Taking into account (26) and (27) from (25), we have

$${\overline{R}}_{ijkm{\rho }_1,{\rho }_2}^h={\overline{R}}_{ijk;m{\rho }_1{\rho }_2}^h+{\Theta }_{ijkm{\rho }_1{\rho }_2}^h.$$

(28)

Let us introduce tensors ${\overline{R}}_{ijk{\rho }_1{\rho }_2{\rho }_3}^h$, …, ${\overline{R}}_{ijk{\rho }_1{\rho }_2{\rho }_3\dots {\rho }_{m-2}{\rho }_{m-1}}^h$, and let us put

$$\begin{array}{ccc}{\overline{R}}_{ijk{\rho }_1{\rho }_2,{\rho }_3}^h\hfill & =\hfill & {\overline{R}}_{ijk{\rho }_1{\rho }_2{\rho }_3}^h,\hfill \\ \hfill & \dots \hfill & \\ {\overline{R}}_{ijk{\rho }_1{\rho }_2{\rho }_3\dots {\rho }_{m-2},{\rho }_{m-1}}^h\hfill & =\hfill & {\overline{R}}_{ijk{\rho }_1{\rho }_2{\rho }_3\dots {\rho }_{m-2}{\rho }_{m-1}}^h.\hfill \end{array}$$

(29)

Using the Equation (28), we covariantly differentiate $(m-2)$ times with respect to the connection of the space $A_n$, and in the left part we proceed to the covariant derivative with respect to the connection of the space ${\overline{A}}_n$ using the formula

$$\begin{array}{ll}{\displaystyle {\left({\overline{R}}_{ijk;{\rho }_1\dots {\rho }_{\tau -2}{\rho }_{\tau -1}}^h\right)}_{,{\rho }_{\tau }}}& {\displaystyle ={\overline{R}}_{ijk;{\rho }_1\dots {\rho }_{\tau -2}{\rho }_{\tau -1}{\rho }_{\tau }}^h-P_{\alpha {\rho }_{\tau }}^h{\overline{R}}_{ijk;{\rho }_1\dots {\rho }_{\tau -2}{\rho }_{\tau -1}}^{\alpha }+P_{i{\rho }_{\tau }}^{\alpha }{\overline{R}}_{\alpha jk;{\rho }_1\dots {\rho }_{\tau -2}{\rho }_{\tau -1}}^h}\\ & {\displaystyle +P_{j{\rho }_{\tau }}^{\alpha }{\overline{R}}_{i\alpha k;{\rho }_1\dots {\rho }_{\tau -2}{\rho }_{\tau -1}}^h+P_{k{\rho }_{\tau }}^{\alpha }{\overline{R}}_{ij\alpha ;{\rho }_1\dots {\rho }_{\tau -2}{\rho }_{\tau -1}}^h+P_{{\rho }_1{\rho }_{\tau }}^{\alpha }{\overline{R}}_{ijk;\alpha \dots {\rho }_{\tau -2}{\rho }_{\tau -1}}^h}\\ & {\displaystyle +\cdots +P_{{\rho }_{\tau -1}{\rho }_{\tau }}^{\alpha }{\overline{R}}_{ijk;{\rho }_1\dots {\rho }_{\tau -2}\alpha }^h.}\end{array}$$

(30)

The Formula (30) is derived from (1).

Suppose that the space ${\overline{A}}_n$ is m-symmetric $(m>2)$. Then, taking into account (22) and (29) from the equation obtained in this way after substitutions and transformations, we have

$${\overline{R}}_{ijk{\rho }_1\dots {\rho }_{m-2}{\rho }_{m-1},{\rho }_m}^h={\Theta }_{ijk{\rho }_1\dots {\rho }_{m-1}{\rho }_m}^h,$$

(31)

where ${\Theta }_{ijk{\rho }_1\dots {\rho }_{m-1}{\rho }_m}^h$ is some tensor depending on unknown tensors ${\phi }_i$, ${\overline{R}}_{ijk}^h$, ${\overline{R}}_{ijk{\rho }_1}^h$, …, ${\overline{R}}_{ijk{\rho }_1\dots {\rho }_{m-1}}^h$, as well as on some well-known tensors.

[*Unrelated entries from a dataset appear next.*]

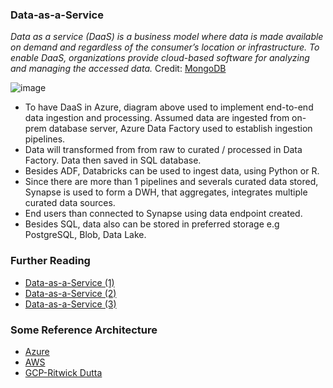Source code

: ### Data-as-a-Service

_Data as a service (DaaS) is a business model where data is made available on demand and regardless of the consumer’s location or infrastructure. To enable DaaS, organizations provide cloud-based software for analyzing and managing the accessed data._
Credit: [MongoDB](https://www.mongodb.com/initiatives/data-as-a-service#:~:text=Data%20as%20a%20service%20(DaaS)%20is%20a%20business%20model%20where,the%20consumer's%20location%20or%20infrastructure.)

![image](https://github.com/roime81/roime81/assets/7858481/3d8c66db-9cea-465d-ab39-a3c7048d4678)

* To have DaaS in Azure, diagram above used to implement end-to-end data ingestion and processing. Assumed data are ingested from on-prem database server, Azure Data Factory used to establish ingestion pipelines.
* Data will transformed from from raw to curated / processed in Data Factory. Data then saved in SQL database.  
* Besides ADF, Databricks can be used to ingest data, using Python or R.
* Since there are more than 1 pipelines and severals curated data stored, Synapse is used to form a DWH, that aggregates, integrates multiple curated data sources.
* End users than connected to Synapse using data endpoint created.
* Besides SQL, data also can be stored in preferred storage e.g PostgreSQL, Blob, Data Lake.


### Further Reading

* [Data-as-a-Service (1)](https://builtin.com/big-data/data-as-a-service-daas)
* [Data-as-a-Service (2)](https://www.techtarget.com/searchdatamanagement/definition/data-as-a-service)
* [Data-as-a-Service (3)](https://www.teradata.com/insights/cloud-data-analytics/data-as-a-service)

### Some Reference Architecture

* [Azure](https://techcommunity.microsoft.com/t5/azure-architecture-blog/designing-and-implementing-modern-data-architecture-on-azure/ba-p/3440322)
* [AWS](https://aws.amazon.com/blogs/architecture/lets-architect-modern-data-architectures/)
* [GCP-Ritwick Dutta](https://www.linkedin.com/pulse/gcp-enterprise-data-solution-architecture-how-integrate-dutta/)
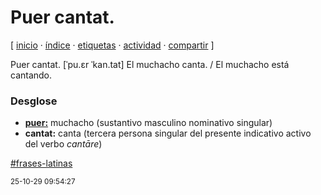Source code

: # Puer cantat.
[ [inicio](https://github.com/jucardus/jucardus.github.io/blob/main/index.md) · [índice](https://github.com/jucardus/jucardus.github.io/blob/main/indice.md) · [etiquetas](https://github.com/jucardus/jucardus.github.io/blob/main/etiquetas.md) · [actividad](https://github.com/jucardus/jucardus.github.io/blob/main/actividad.md) · [compartir](https://x.com/intent/tweet?text=Puer+cantat.+%E2%80%94+Frases+latinas%0A%0A%E2%86%92+https%3A%2F%2Fgithub.com%2Fjucardus%2Fjucardus.github.io%2Fblob%2Fmain%2Fp%2Fu%2Fe%2Fpuer-cantat.md%0A%0A%23frases_latinas_jucardus) ]

Puer cantat. [ˈpu.ɛr ˈkan.tat] El muchacho canta. / El muchacho está cantando.

### Desglose

* **[puer:](https://github.com/jucardus/jucardus.github.io/blob/main/p/u/e/puer-m.md)** muchacho (sustantivo masculino nominativo singular)
* **cantat:** canta (tercera persona singular del presente indicativo activo del verbo _cantāre_)

[#frases-latinas](https://github.com/jucardus/jucardus.github.io/blob/main/f/r/frases-latinas.md)

<sup>25-10-29 09:54:27</sup>
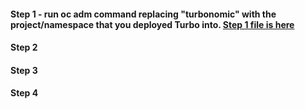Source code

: #### Step 1 - run oc adm command replacing "turbonomic" with the project/namespace that you deployed Turbo into.  [Step 1 file is here](https://github.com/shawsers/random/blob/main/ER/Step1-oc-adm.yaml)
#### Step 2
#### Step 3
#### Step 4

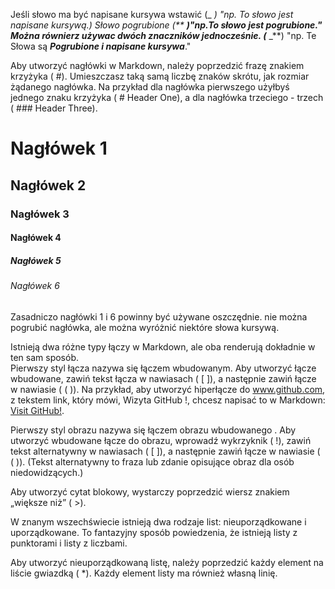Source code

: Jeśli słowo ma być napisane kursywa  wstawić (_ _) "np. To słowo jest napisane _kursywą_.)
Słowo pogrubione (** **)"np.To słowo jest **pogrubione**."
Można równierz używac dwóch znaczników jednocześnie. (**_ _**) "np. Te Słowa są **_Pogrubione i napisane kursywa_**."

Aby utworzyć nagłówki w Markdown, należy poprzedzić frazę znakiem krzyżyka ( #). 
Umieszczasz taką samą liczbę znaków skrótu, jak rozmiar żądanego nagłówka.
 Na przykład dla nagłówka pierwszego użyłbyś jednego znaku krzyżyka 
( # Header One), a dla nagłówka trzeciego - trzech ( ### Header Three).
# Nagłówek 1 #
## Nagłówek 2 ##
### Nagłówek 3 ###
#### Nagłówek 4 ####
##### Nagłówek 5 #####
###### Nagłówek 6 ######

Zasadniczo nagłówki 1 i 6 powinny być używane oszczędnie.
nie można pogrubić nagłówka, ale można wyróżnić niektóre słowa kursywą.

Istnieją dwa różne typy łączy w Markdown, ale oba renderują dokładnie w ten sam sposób.  
 Pierwszy styl łącza nazywa się łączem wbudowanym.  Aby utworzyć łącze wbudowane,
 zawiń tekst łącza w nawiasach ( [ ]), a następnie zawiń łącze w nawiasie ( ( )).
 Na przykład, aby utworzyć hiperłącze do www.github.com, z tekstem link, który mówi, Wizyta GitHub !,
 chcesz napisać to w Markdown: [Visit GitHub!](www.github.com).

Pierwszy styl obrazu nazywa się łączem obrazu wbudowanego .
 Aby utworzyć wbudowane łącze do obrazu, wprowadź wykrzyknik ( !), zawiń tekst alternatywny w nawiasach ( [ ]),
 a następnie zawiń łącze w nawiasie ( ( )).
 (Tekst alternatywny to fraza lub zdanie opisujące obraz dla osób niedowidzących.)

Aby utworzyć cytat blokowy, wystarczy poprzedzić wiersz znakiem „większe niż” ( >).

W znanym wszechświecie istnieją dwa rodzaje list: nieuporządkowane i uporządkowane.
 To fantazyjny sposób powiedzenia, że ​​istnieją listy z punktorami i listy z liczbami.

Aby utworzyć nieuporządkowaną listę, należy poprzedzić każdy element na liście gwiazdką ( *).
 Każdy element listy ma również własną linię.
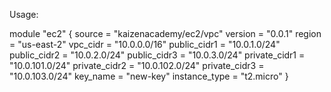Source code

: Usage:

module "ec2" {
  source  = "kaizenacademy/ec2/vpc"
  version = "0.0.1"
  region = "us-east-2"
vpc_cidr = "10.0.0.0/16"
public_cidr1 = "10.0.1.0/24"
public_cidr2 = "10.0.2.0/24"
public_cidr3 = "10.0.3.0/24"
private_cidr1 = "10.0.101.0/24"
private_cidr2 = "10.0.102.0/24"
private_cidr3 = "10.0.103.0/24"
key_name = "new-key"
instance_type = "t2.micro"
}
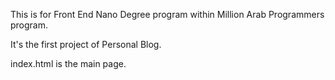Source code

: This is for Front End Nano Degree program within Million Arab Programmers program.

It's the first project of Personal Blog.


index.html is the main page.
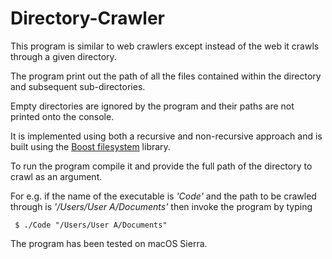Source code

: # Directory-Crawler

This program is similar to web crawlers except instead of the web it crawls through a given directory.

The program print out the path of all the files contained within the directory and subsequent sub-directories.

Empty directories are ignored by the program and their paths are not printed onto the console.

It is implemented using both a recursive and non-recursive approach and is built using the [Boost filesystem](http://www.boost.org/doc/libs/1_63_0/libs/filesystem/doc/index.htm) library.

To run the program compile it and provide the full path of the directory to crawl as an argument.

For e.g. if the name of the executable is _'Code'_ and the path to be crawled through is _'/Users/User A/Documents'_ then invoke the program by typing

     $ ./Code "/Users/User A/Documents"

The program has been tested on macOS Sierra.

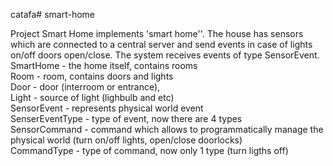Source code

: catafa# smart-home

Project Smart Home implements 'smart home''.
The house has sensors which are connected to a central server and send events in case of lights on/off doors open/close.
The system receives events of type SensorEvent.
<br/>
SmartHome - the home itself, contains rooms<br/>
Room - room, contains doors and lights<br/>
Door - door (interroom or entrance),<br/>
Light - source of light (lighbulb and etc)<br/>
SensorEvent - represents physical world event<br/>
SenserEventType - type of event, now there are 4 types<br/>
SensorCommand - command which allows to programmatically manage the physical world (turn on/off lights, open/close doorlocks)<br/>
CommandType - type of command, now only 1 type (turn ligths off)<br/>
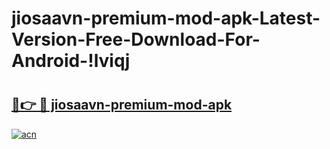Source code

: # jiosaavn-premium-mod-apk-Latest-Version-Free-Download-For-Android-!lviqj

# <h2><a href="https://z33udu.esa.edu.pl?title=jiosaavn-premium-mod-apk&ref=lviqj">🔗👉 🔴 jiosaavn-premium-mod-apk</a></h2>

[![acn](https://github.com/user-attachments/assets/0f9c940e-d8b0-45ae-aac7-cd30a18b3e1c)](https://z33udu.esa.edu.pl?title=jiosaavn-premium-mod-apk&ref=lviqj)

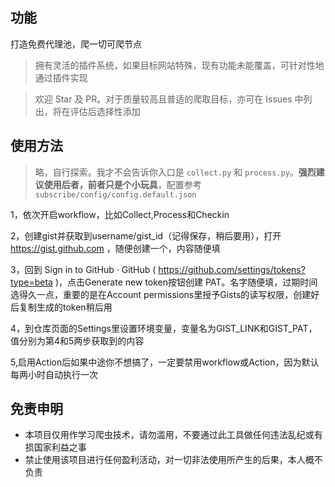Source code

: <!--
 * @Author: wzdnzd
 * @Date: 2022-03-06 14:51:29
 * @Description: 
 * Copyright (c) 2022 by wzdnzd, All Rights Reserved.
-->

## 功能
打造免费代理池，爬一切可爬节点
> 拥有灵活的插件系统，如果目标网站特殊，现有功能未能覆盖，可针对性地通过插件实现

> 欢迎 Star 及 PR。对于质量较高且普适的爬取目标，亦可在 Issues 中列出，将在评估后选择性添加

## 使用方法
> 略，自行探索。我才不会告诉你入口是 `collect.py` 和 `process.py`。**强烈建议使用后者，前者只是个小玩具**，配置参考 `subscribe/config/config.default.json`

1，依次开启workflow，比如Collect,Process和Checkin

2，创建gist并获取到username/gist_id（记得保存，稍后要用），打开 https://gist.github.com ，随便创建一个，内容随便填

3，回到 Sign in to GitHub · GitHub ( https://github.com/settings/tokens?type=beta )，点击Generate new token按钮创建 PAT。名字随便填，过期时间选得久一点，重要的是在Account permissions里授予Gists的读写权限，创建好后复制生成的token稍后用

4，到仓库页面的Settings里设置环境变量，变量名为GIST_LINK和GIST_PAT，值分别为第4和5两步获取到的内容

5,启用Action后如果中途你不想搞了，一定要禁用workflow或Action，因为默认每两小时自动执行一次

## 免责申明
+ 本项目仅用作学习爬虫技术，请勿滥用，不要通过此工具做任何违法乱纪或有损国家利益之事
+ 禁止使用该项目进行任何盈利活动，对一切非法使用所产生的后果，本人概不负责
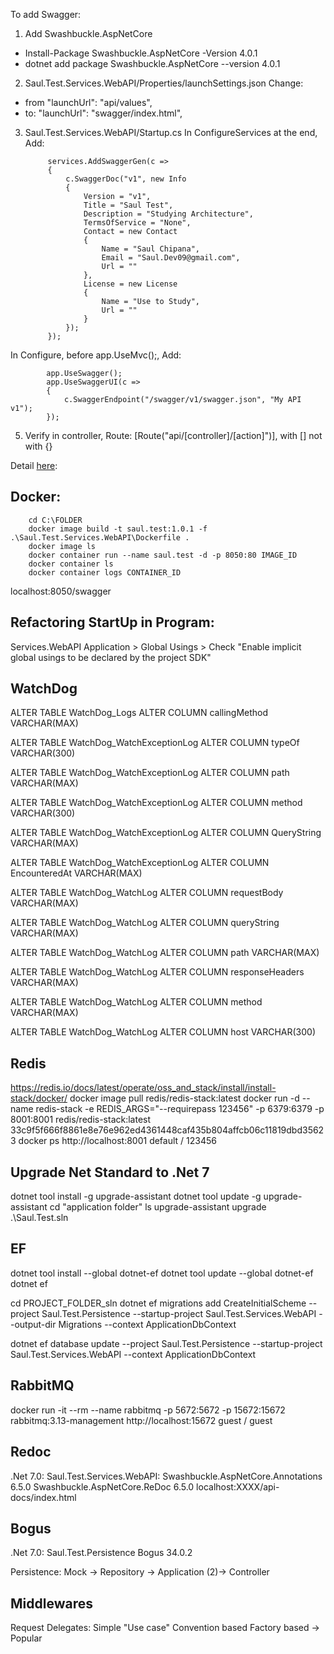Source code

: To add Swagger:
1. Add Swashbuckle.AspNetCore
- Install-Package Swashbuckle.AspNetCore -Version 4.0.1
- dotnet add package Swashbuckle.AspNetCore --version 4.0.1

2. Saul.Test.Services.WebAPI/Properties/launchSettings.json Change:
- from       "launchUrl": "api/values",
- to:        "launchUrl": "swagger/index.html",

3. Saul.Test.Services.WebAPI/Startup.cs
In ConfigureServices at the end, Add:

            services.AddSwaggerGen(c =>
            {
                c.SwaggerDoc("v1", new Info
                {
                    Version = "v1",
                    Title = "Saul Test",
                    Description = "Studying Architecture",
                    TermsOfService = "None",
                    Contact = new Contact
                    {
                        Name = "Saul Chipana",
                        Email = "Saul.Dev09@gmail.com",
                        Url = ""
                    },
                    License = new License
                    {
                        Name = "Use to Study",
                        Url = ""
                    }
                });
            });

In Configure, before app.UseMvc();, Add:

            app.UseSwagger();
            app.UseSwaggerUI(c =>
            {
                c.SwaggerEndpoint("/swagger/v1/swagger.json", "My API v1");
            });
   
5. Verify in controller, Route:  [Route("api/[controller]/[action]")], with [] not with {}

Detail [here](https://github.com/SaulDev09/.Net-DDD/commit/9a8d5422987aad19be8a44c8ae65da707cd86e9c):


Docker:
------------

        cd C:\FOLDER
        docker image build -t saul.test:1.0.1 -f .\Saul.Test.Services.WebAPI\Dockerfile .
        docker image ls
        docker container run --name saul.test -d -p 8050:80 IMAGE_ID
        docker container ls
        docker container logs CONTAINER_ID
           
localhost:8050/swagger

Refactoring StartUp in Program:
------------

Services.WebAPI
Application > Global Usings > Check "Enable implicit global usings to be declared by the project SDK"


WatchDog
------------

ALTER TABLE WatchDog_Logs
ALTER COLUMN callingMethod VARCHAR(MAX)

ALTER TABLE WatchDog_WatchExceptionLog
ALTER COLUMN typeOf VARCHAR(300)

ALTER TABLE WatchDog_WatchExceptionLog
ALTER COLUMN path VARCHAR(MAX)

ALTER TABLE WatchDog_WatchExceptionLog
ALTER COLUMN method VARCHAR(300)

ALTER TABLE WatchDog_WatchExceptionLog
ALTER COLUMN QueryString VARCHAR(MAX)

ALTER TABLE WatchDog_WatchExceptionLog
ALTER COLUMN EncounteredAt VARCHAR(MAX)

ALTER TABLE WatchDog_WatchLog
ALTER COLUMN requestBody VARCHAR(MAX)

ALTER TABLE WatchDog_WatchLog
ALTER COLUMN queryString VARCHAR(MAX)

ALTER TABLE WatchDog_WatchLog
ALTER COLUMN path VARCHAR(MAX)

ALTER TABLE WatchDog_WatchLog
ALTER COLUMN responseHeaders VARCHAR(MAX)

ALTER TABLE WatchDog_WatchLog
ALTER COLUMN method VARCHAR(MAX)

ALTER TABLE WatchDog_WatchLog
ALTER COLUMN host VARCHAR(300)


Redis
------------

https://redis.io/docs/latest/operate/oss_and_stack/install/install-stack/docker/
docker image pull redis/redis-stack:latest
docker run -d --name redis-stack -e REDIS_ARGS="--requirepass 123456" -p 6379:6379 -p 8001:8001 redis/redis-stack:latest
    33c9f5f666f8861e8e76e962ed4361448caf435b804affcb06c11819dbd35623
docker ps
http://localhost:8001 
default / 123456

Upgrade Net Standard to .Net 7
------------

dotnet tool install -g upgrade-assistant
dotnet tool update -g upgrade-assistant
cd "application folder"
ls
upgrade-assistant upgrade .\Saul.Test.sln


EF
------------

dotnet tool install --global dotnet-ef
dotnet tool update --global dotnet-ef
dotnet ef

cd PROJECT_FOLDER_sln
dotnet ef migrations add CreateInitialScheme --project Saul.Test.Persistence --startup-project Saul.Test.Services.WebAPI --output-dir Migrations --context ApplicationDbContext

dotnet ef database update --project Saul.Test.Persistence --startup-project Saul.Test.Services.WebAPI --context ApplicationDbContext

RabbitMQ
------------

docker run -it --rm --name rabbitmq -p 5672:5672 -p 15672:15672 rabbitmq:3.13-management
http://localhost:15672
guest / guest


Redoc
------------

.Net 7.0:
Saul.Test.Services.WebAPI:
    Swashbuckle.AspNetCore.Annotations 6.5.0
    Swashbuckle.AspNetCore.ReDoc 6.5.0
localhost:XXXX/api-docs/index.html


Bogus
------------

.Net 7.0:
Saul.Test.Persistence
    Bogus 34.0.2

Persistence: Mock -> Repository -> Application (2)-> Controller

Middlewares
------------

Request Delegates: Simple "Use case"
Convention based
Factory based -> Popular


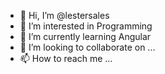 - 👋 Hi, I’m @lestersales
- 👀 I’m interested in Programming
- 🌱 I’m currently learning Angular
- 💞️ I’m looking to collaborate on ...
- 📫 How to reach me ...

<!---
lestersales/lestersales is a ✨ special ✨ repository because its `README.md` (this file) appears on your GitHub profile.
You can click the Preview link to take a look at your changes.
--->
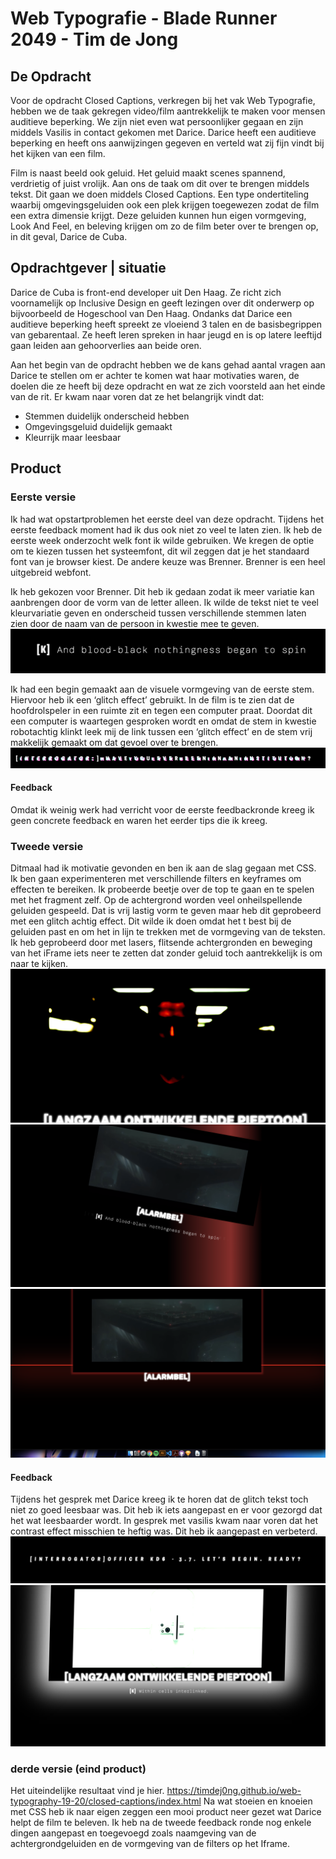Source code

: # Web Typografie - Blade Runner 2049 - Tim de Jong

## De Opdracht

Voor de opdracht Closed Captions, verkregen bij het vak Web Typografie, hebben we de taak gekregen video/film aantrekkelijk te maken voor mensen auditieve beperking. We zijn niet even wat persoonlijker gegaan en zijn middels Vasilis in contact gekomen met Darice. Darice heeft een auditieve beperking en heeft ons aanwijzingen gegeven en verteld wat zij fijn vindt bij het kijken van een film.

Film is naast beeld ook geluid. Het geluid maakt scenes spannend, verdrietig of juist vrolijk. Aan ons de taak om dit over te brengen middels tekst. Dit gaan we doen middels Closed Captions. Een type ondertiteling waarbij omgevingsgeluiden ook een  plek krijgen toegewezen zodat de film een extra dimensie krijgt. Deze geluiden kunnen hun eigen vormgeving, Look And Feel, en beleving krijgen om zo de film beter over te brengen op, in dit geval, Darice de Cuba.



## Opdrachtgever | situatie

Darice de Cuba is front-end developer uit Den Haag. Ze richt zich voornamelijk op Inclusive Design en geeft lezingen over dit onderwerp op bijvoorbeeld de Hogeschool van Den Haag. Ondanks dat Darice een auditieve beperking heeft spreekt ze vloeiend 3 talen en de basisbegrippen van gebarentaal. Ze heeft leren spreken in haar jeugd en is op latere leeftijd gaan leiden aan gehoorverlies aan beide oren. 

Aan het begin van de opdracht hebben we de kans gehad aantal vragen aan Darice te stellen om er achter te komen wat haar motivaties waren, de doelen die ze heeft bij deze opdracht en wat ze zich voorsteld aan het einde van de rit. 
Er kwam naar voren dat ze het belangrijk vindt dat:

* Stemmen duidelijk onderscheid hebben
* Omgevingsgeluid duidelijk gemaakt
* Kleurrijk maar leesbaar




## Product 


### Eerste versie

Ik had wat opstartproblemen het eerste deel van deze opdracht. Tijdens het eerste feedback moment had ik dus ook niet zo veel te laten zien. Ik heb de eerste week onderzocht welk font ik wilde gebruiken. We kregen de optie om te kiezen tussen het systeemfont, dit wil zeggen dat je het standaard font van je browser kiest. De andere keuze was Brenner. Brenner is een heel uitgebreid webfont.

Ik heb gekozen voor Brenner. Dit heb ik gedaan zodat ik meer variatie kan aanbrengen door de vorm van de letter alleen. Ik wilde de tekst niet te veel kleurvariatie geven en onderscheid tussen verschillende stemmen laten zien door de naam van de persoon in kwestie mee te geven. 
![naamgeving](naamgeving.png)

Ik had een begin gemaakt aan de visuele vormgeving van de eerste stem. Hiervoor heb ik een ‘glitch effect’ gebruikt. In de film is te zien dat de hoofdrolspeler in een ruimte zit en tegen een computer praat. Doordat dit een computer is waartegen gesproken wordt en omdat de stem in kwestie robotachtig klinkt leek mij de link tussen een ‘glitch effect’ en de stem vrij makkelijk gemaakt om dat gevoel over te brengen.
![glitch effect](glitch.png)


#### Feedback

Omdat ik weinig werk had verricht voor de eerste feedbackronde kreeg ik geen concrete feedback en waren het eerder tips die ik kreeg.


### Tweede versie
Ditmaal had ik motivatie gevonden en ben ik aan de slag gegaan met CSS. Ik ben gaan experimenteren met verschillende filters en keyframes om effecten te bereiken. Ik probeerde beetje over de top te gaan en te spelen met het fragment zelf. Op de achtergrond worden veel onheilspellende geluiden gespeeld. Dat is vrij lastig vorm te geven maar heb dit geprobeerd met een glitch achtig effect. Dit wilde ik doen omdat het t best bij de geluiden past en om het in lijn te trekken met de vormgeving van de teksten. Ik heb geprobeerd door met lasers, flitsende achtergronden en beweging van het iFrame iets neer te zetten dat zonder geluid toch aantrekkelijk is om naar te kijken.
![contrast](contrast.png)
![effect](top.png)
![effect](topp.png)

#### Feedback
Tijdens het gesprek met Darice kreeg ik te horen dat de glitch tekst toch niet zo goed leesbaar was. Dit heb ik iets aangepast en er voor gezorgd dat het wat leesbaarder wordt.  In gesprek met vasilis kwam naar voren dat het contrast effect misschien te heftig was. Dit heb ik aangepast en verbeterd.
![glitch effect verbeterd](glitch1.png)
![verbeterde contrastscene ](laaststescene.png)



### derde versie (eind product)

Het uiteindelijke resultaat vind je hier. https://timdej0ng.github.io/web-typography-19-20/closed-captions/index.html
Na wat stoeien en knoeien met CSS heb ik naar eigen zeggen een mooi product neer gezet wat Darice helpt de film te beleven. Ik heb na de tweede feedback ronde nog enkele dingen aangepast en toegevoegd zoals naamgeving van de achtergrondgeluiden en de vormgeving van de filters op het Iframe.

Obviously, Equations (10), (19), (20), (26), (29) and (31) form a closed system of Cauchy type equations with respect to functions ${\phi }_i\left(x\right)$, ${\overline{R}}_{ijk}^h\left(x\right)$, ${\overline{R}}_{ijk{\rho }_1}^h\left(x\right)$, …, ${\overline{R}}_{ijk{\rho }_1\dots {\rho }_{m-1}}^h\left(x\right)$; moreover, the conditions of an algebraic nature (21) must be fulfilled and

$${\overline{R}}_{i\left(jk\right)l_1\dots l_{\rho }}^h=0\mathrm{and}{\overline{R}}_{\left(ijk\right)l_1\dots l_{\rho }}^h=0,\rho =2,3,\dots ,m-1.$$

(32)

Thus, we proved the following theorem.

Theorem 3.

In order that an affine connection space $A_n$ admits a canonical F-planar mapping $\pi \left(e\right)$ $(e=\pm 1)$ onto an m-symmetric space ${\overline{A}}_n$, it is necessary and sufficient that a solution of a closed mixed system of Cauchy-type equations in covariant derivatives (10), (19)–(21), (26), (29), (31), (32) exists with respect to unknown functions ${\phi }_i\left(x\right)$, ${\overline{R}}_{ijk}^h\left(x\right)$, ${\overline{R}}_{ijk{\rho }_1}^h\left(x\right)$, …, ${\overline{R}}_{ijk{\rho }_1\dots {\rho }_{m-1}}^h\left(x\right)$.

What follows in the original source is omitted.